Lynley Donnelly, Lisa Steyn

The state's plan to green the economy is going to test the government's ability to coordinate departments and agencies.

The state’s plan to green the economy is going to test the government’s ability to coordinate departments and agencies. The revised industrial policy action plan (IPAP2), which is the key to the government’s broad economic policy framework, the new growth path, lists ambitious plans to boost renewable energy and local manufacturing of green technologies. But the department of trade and industry, in all its major plans of action in the IPAP2, lists the necessary support of other departments and state agencies.

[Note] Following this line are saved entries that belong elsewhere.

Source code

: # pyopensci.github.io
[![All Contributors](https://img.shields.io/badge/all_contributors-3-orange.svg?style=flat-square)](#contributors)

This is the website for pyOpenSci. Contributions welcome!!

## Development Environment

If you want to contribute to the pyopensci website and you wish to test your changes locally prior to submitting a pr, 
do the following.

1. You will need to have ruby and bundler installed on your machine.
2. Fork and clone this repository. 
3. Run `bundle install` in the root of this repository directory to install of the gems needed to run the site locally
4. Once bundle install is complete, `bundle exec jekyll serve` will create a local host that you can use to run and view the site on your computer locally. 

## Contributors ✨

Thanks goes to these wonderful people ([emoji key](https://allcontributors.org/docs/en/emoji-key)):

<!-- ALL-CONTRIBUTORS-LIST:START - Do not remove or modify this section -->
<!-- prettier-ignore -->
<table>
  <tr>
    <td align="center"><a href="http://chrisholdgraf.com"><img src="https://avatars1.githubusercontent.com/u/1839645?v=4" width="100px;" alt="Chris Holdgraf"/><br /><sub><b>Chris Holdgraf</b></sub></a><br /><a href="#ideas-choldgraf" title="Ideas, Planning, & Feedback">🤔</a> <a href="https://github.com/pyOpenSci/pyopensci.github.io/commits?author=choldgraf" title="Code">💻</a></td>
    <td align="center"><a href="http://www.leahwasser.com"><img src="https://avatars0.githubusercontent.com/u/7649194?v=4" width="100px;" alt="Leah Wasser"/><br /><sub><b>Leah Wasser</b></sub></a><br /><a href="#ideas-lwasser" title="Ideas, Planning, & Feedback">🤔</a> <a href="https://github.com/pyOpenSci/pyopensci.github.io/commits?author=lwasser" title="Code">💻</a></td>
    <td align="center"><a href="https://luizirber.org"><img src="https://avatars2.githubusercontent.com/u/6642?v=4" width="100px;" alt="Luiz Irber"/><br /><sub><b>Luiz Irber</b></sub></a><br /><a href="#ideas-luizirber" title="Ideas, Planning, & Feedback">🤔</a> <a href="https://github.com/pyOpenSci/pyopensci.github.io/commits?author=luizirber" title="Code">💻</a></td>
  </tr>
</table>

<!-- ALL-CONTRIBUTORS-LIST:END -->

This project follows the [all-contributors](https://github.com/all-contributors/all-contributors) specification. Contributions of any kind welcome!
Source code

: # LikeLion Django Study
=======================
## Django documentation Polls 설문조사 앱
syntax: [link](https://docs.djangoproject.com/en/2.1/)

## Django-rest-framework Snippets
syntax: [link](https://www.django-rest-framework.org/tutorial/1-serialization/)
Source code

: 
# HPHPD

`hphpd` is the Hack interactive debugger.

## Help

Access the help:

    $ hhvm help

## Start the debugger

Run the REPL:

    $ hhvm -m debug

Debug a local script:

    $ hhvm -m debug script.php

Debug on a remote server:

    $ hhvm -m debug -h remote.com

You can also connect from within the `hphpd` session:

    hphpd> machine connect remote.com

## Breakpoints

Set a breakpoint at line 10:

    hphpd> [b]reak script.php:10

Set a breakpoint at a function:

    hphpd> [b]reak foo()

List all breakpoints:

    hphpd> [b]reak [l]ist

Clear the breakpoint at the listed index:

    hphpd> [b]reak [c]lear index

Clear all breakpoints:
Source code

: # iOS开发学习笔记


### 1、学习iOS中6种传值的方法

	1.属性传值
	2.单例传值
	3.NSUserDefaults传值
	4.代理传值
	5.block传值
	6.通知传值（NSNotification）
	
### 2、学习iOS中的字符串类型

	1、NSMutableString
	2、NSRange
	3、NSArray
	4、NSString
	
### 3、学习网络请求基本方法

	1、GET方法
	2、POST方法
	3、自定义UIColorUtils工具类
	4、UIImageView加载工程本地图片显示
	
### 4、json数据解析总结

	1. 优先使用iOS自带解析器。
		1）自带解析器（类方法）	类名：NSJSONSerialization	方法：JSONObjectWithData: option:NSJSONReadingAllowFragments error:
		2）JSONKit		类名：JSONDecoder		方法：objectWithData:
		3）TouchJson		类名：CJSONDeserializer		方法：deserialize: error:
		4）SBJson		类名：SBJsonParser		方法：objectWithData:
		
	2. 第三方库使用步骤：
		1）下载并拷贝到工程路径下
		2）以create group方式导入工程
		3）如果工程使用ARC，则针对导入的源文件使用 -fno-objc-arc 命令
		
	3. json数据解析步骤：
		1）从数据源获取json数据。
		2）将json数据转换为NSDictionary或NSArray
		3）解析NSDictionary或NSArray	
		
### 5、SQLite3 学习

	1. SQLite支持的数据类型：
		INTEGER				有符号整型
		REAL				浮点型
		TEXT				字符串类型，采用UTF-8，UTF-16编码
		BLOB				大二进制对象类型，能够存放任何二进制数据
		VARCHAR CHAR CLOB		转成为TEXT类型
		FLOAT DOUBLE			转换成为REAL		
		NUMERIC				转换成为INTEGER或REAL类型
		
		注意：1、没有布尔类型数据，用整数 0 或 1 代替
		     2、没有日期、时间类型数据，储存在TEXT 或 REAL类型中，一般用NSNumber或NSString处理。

Industry experts have recognised the potential of localising green and energy-efficient production and have welcomed it, but they point out that the co-ordination of policies and programmes across state entities is crucial.

Already the implementation of a renewable energy feed-in tariff (Refit) to procure electricity from independent sources has proved to be problematic as a result of a decision by the National Energy Regulator of South Africa (Nersa) to revise the tariffs, reducing them significantly since they were first published in 2009.

A working Refit is critical to a number of the IPAP2’s primary programmes, including the development of solar and wind energy, biomass energy and plans for waste and water treatment.

Nersa’s move, long in coming, has now created uncertainty in the sector, just when the department of energy, with the treasury, was poised to launch the first round of procurement of energy from green sources—as outlined in the government’s integrated resource plan (IRP), the country’s 20-year energy road map.

The green technology industry has warned that the proposed reduction in tariffs could delay the procurement process and undermine confidence. Earlier this week the South African Wind Energy Association, the Southern Africa Solar Thermal and Electricity Association and the South African Photovoltaic Industry Association said in a joint statement that any further delays would mean that South Africa would find it difficult to meet the renewable energy targets established in the Integrated Electricity Plan and would further compromise the security of supply.

Thembani Bukula, the electricity regulator at Nersa, said the review was planned annually and had to incorporate a reduction in the costs of some technologies and take the strength of the rand into account. He said the regulator could not place the interests of investors and the industry above those of the consumers, who would ultimately buy the power.

Power purchase agreements
The department of trade and industry has incorporated localisation specifications, particularly in the solar sector, in the IPAP2’s first Refit power purchase agreements.

Nimrod Zalk, the department’s deputy director, said the department was closely engaged in the Refit process. “The purchase of renewable energy needs to be clearly linked to localism and industrialisation. It needs to be integrated into the supply chain.”

He said that, although it would have been ideal to have the Refit finalised, the department had the utmost confidence that the work was being done in a technically solid and “expedited” way.

South Africa’s hosting of the United Nations framework convention on climate change, COP17, at the end of this year could help to move things forward, Zalk said, since the country had to show progress in its green policy. “In a way it brings the same kind of pressure and focus that the World Cup brought,” he said. “The delays are undeniable, but the pressure is mounting and substantially imminent.”

Chris Haw, the managing director of Aurora Power Solutions, a project development company, said that the government had made a “considerable effort” to align departments in the Refit process and could improve on this. It could also be more transparent and communicate more regularly with the industry.

“The global [renewables] market is growing at 30% per year; in [photovoltaics] it’s been almost double that in the last five years,” he said. “If we are to be competitive in manufacturing equipment for green industries we need to start yesterday.”

The proper integration of the IPAP2 and the IRP into the new growth path announced by Economic Development Minister Ebrahim Patel is also essential. Patel announced in his budget vote this week that the green industries would get an injection of R22,4-billion over five years from the Industrial Development Corporation.

Peet du Plooy, the programme manager for sustainable growth at the trade and industry research institution TIPS, said the IRP had created a demand for renewable energy from several sources and the IPAP2 offered incentives to local manufacturers to meet that.

Du Plooy said that although inter-governmental co-ordination was crucial the IPAP2 was one of the few government policy documents that detailed where specific departments would work together.

Given the role of the department of trade and industry in the economic cluster there was also room to address co-ordination issues at ministerial level, he said.

The department of energy did not respond to requests for comment.